Action item. Where the material below has a line containing "of the curriculum.", start repeating exactly, and keep going through the line containing "We built a basic", with no other lines.

Data records.
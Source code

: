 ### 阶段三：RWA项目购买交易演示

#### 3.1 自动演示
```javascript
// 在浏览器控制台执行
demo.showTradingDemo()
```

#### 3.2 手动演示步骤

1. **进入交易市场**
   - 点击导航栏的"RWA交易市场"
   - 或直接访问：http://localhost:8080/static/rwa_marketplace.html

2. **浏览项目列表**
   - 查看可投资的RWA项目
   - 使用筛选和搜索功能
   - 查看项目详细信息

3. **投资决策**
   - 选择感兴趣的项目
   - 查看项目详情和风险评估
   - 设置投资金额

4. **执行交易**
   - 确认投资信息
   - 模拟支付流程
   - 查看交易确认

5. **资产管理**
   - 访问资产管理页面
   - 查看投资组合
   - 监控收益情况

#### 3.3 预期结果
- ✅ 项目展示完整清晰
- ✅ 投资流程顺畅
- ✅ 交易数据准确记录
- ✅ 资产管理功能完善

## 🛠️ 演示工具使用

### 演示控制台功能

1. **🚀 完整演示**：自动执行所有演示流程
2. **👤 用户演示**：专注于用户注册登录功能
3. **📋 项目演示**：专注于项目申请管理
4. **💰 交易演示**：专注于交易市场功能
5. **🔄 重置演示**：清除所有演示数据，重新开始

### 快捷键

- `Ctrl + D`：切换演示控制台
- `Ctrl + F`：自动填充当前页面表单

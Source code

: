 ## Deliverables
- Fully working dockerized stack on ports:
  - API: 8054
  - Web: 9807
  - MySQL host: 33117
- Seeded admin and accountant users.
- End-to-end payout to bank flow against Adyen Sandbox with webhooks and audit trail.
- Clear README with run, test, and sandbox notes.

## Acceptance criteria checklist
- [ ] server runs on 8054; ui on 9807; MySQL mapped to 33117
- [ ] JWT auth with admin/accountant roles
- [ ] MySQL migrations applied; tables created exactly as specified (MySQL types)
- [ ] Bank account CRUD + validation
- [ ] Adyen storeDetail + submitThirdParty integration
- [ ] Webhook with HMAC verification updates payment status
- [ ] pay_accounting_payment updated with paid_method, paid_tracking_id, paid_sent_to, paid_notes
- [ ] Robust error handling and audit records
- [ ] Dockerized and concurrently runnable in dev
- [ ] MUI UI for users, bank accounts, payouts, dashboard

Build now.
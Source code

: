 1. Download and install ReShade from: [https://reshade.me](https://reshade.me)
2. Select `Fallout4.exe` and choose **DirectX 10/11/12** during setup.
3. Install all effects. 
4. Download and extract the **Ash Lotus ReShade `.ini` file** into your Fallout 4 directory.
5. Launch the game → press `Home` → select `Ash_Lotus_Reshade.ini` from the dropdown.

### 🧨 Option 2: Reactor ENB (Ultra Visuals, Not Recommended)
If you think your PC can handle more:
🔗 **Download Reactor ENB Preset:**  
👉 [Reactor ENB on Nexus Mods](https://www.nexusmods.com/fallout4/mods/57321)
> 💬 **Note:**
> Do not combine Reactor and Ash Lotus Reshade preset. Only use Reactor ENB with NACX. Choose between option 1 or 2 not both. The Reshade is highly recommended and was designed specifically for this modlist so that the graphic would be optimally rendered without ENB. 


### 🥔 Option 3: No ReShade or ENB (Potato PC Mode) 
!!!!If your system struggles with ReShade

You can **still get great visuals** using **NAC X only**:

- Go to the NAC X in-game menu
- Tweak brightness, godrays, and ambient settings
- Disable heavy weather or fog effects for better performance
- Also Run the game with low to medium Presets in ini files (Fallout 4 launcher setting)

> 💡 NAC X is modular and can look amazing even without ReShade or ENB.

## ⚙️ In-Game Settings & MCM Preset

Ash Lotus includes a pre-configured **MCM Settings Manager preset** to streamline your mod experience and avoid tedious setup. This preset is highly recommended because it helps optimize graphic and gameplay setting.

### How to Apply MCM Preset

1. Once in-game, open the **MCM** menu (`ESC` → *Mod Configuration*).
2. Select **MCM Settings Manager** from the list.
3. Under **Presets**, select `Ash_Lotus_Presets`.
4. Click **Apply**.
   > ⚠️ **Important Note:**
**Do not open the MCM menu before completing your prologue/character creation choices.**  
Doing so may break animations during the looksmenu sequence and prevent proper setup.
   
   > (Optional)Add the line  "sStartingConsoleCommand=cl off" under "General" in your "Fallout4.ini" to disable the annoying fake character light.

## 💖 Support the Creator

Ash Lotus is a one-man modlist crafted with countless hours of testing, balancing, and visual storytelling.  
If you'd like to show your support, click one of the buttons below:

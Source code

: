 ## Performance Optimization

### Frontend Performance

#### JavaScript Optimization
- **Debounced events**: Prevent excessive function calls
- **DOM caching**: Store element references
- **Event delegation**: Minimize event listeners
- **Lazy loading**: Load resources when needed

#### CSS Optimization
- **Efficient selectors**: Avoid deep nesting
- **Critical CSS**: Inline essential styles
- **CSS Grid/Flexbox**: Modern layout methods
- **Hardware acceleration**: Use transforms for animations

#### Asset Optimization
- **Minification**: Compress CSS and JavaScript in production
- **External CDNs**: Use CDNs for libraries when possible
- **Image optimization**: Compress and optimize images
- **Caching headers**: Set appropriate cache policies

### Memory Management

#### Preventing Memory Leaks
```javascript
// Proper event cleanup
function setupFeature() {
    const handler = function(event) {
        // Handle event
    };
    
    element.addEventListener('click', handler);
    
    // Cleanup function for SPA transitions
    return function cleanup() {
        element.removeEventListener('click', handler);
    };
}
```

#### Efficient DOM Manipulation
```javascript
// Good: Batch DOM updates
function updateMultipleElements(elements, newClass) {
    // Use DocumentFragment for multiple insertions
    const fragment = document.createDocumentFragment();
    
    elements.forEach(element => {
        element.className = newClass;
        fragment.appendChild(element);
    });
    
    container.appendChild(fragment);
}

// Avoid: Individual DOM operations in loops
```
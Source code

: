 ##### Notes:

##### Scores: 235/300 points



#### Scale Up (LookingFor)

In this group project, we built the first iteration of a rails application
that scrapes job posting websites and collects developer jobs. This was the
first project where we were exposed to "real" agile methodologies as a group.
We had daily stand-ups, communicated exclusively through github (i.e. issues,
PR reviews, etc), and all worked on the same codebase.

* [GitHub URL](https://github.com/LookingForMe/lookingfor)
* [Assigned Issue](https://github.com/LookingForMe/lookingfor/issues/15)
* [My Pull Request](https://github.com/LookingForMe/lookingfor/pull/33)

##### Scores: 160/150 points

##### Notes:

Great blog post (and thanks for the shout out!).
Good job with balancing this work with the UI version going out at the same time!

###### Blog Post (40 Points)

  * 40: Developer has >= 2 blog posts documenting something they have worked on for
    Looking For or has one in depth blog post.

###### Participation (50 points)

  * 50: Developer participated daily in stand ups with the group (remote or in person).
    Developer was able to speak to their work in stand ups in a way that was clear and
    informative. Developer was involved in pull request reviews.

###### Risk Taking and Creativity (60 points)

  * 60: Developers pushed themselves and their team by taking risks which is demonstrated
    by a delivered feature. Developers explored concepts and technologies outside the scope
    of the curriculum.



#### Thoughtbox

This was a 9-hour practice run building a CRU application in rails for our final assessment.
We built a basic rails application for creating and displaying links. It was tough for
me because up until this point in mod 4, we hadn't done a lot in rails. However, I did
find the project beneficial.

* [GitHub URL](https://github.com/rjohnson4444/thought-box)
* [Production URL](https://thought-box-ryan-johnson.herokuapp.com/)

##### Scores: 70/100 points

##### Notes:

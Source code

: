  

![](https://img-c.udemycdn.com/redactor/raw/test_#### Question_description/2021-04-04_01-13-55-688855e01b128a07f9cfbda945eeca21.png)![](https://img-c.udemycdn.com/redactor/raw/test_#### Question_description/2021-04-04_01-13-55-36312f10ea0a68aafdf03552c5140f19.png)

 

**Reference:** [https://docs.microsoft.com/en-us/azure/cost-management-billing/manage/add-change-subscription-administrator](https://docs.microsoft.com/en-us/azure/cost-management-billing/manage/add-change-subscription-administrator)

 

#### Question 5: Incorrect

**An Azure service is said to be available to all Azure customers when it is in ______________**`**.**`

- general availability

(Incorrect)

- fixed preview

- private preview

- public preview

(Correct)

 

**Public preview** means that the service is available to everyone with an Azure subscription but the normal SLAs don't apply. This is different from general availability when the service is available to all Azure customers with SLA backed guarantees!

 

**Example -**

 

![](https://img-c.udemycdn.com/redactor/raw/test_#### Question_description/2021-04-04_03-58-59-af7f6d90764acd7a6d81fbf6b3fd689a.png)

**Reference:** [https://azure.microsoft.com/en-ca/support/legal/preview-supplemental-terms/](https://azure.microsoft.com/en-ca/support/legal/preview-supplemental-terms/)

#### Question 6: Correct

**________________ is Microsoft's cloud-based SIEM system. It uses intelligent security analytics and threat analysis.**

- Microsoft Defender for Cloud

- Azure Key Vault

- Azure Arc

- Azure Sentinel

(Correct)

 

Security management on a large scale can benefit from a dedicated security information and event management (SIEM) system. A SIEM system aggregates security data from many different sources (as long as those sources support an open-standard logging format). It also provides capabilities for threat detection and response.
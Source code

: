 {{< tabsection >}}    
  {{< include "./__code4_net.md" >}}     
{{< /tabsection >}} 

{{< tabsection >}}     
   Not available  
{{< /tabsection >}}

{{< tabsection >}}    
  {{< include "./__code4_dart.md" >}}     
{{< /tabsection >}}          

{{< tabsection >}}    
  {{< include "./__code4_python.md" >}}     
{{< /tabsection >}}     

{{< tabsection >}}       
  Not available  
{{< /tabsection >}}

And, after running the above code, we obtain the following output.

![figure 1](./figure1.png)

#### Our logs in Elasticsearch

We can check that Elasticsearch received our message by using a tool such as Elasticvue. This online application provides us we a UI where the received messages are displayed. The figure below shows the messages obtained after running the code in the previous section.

Answer to this task.
    of the curriculum.



#### Thoughtbox

This was a 9-hour practice run building a CRU application in rails for our final assessment.
We built a basic rails application for creating and displaying links. It was tough for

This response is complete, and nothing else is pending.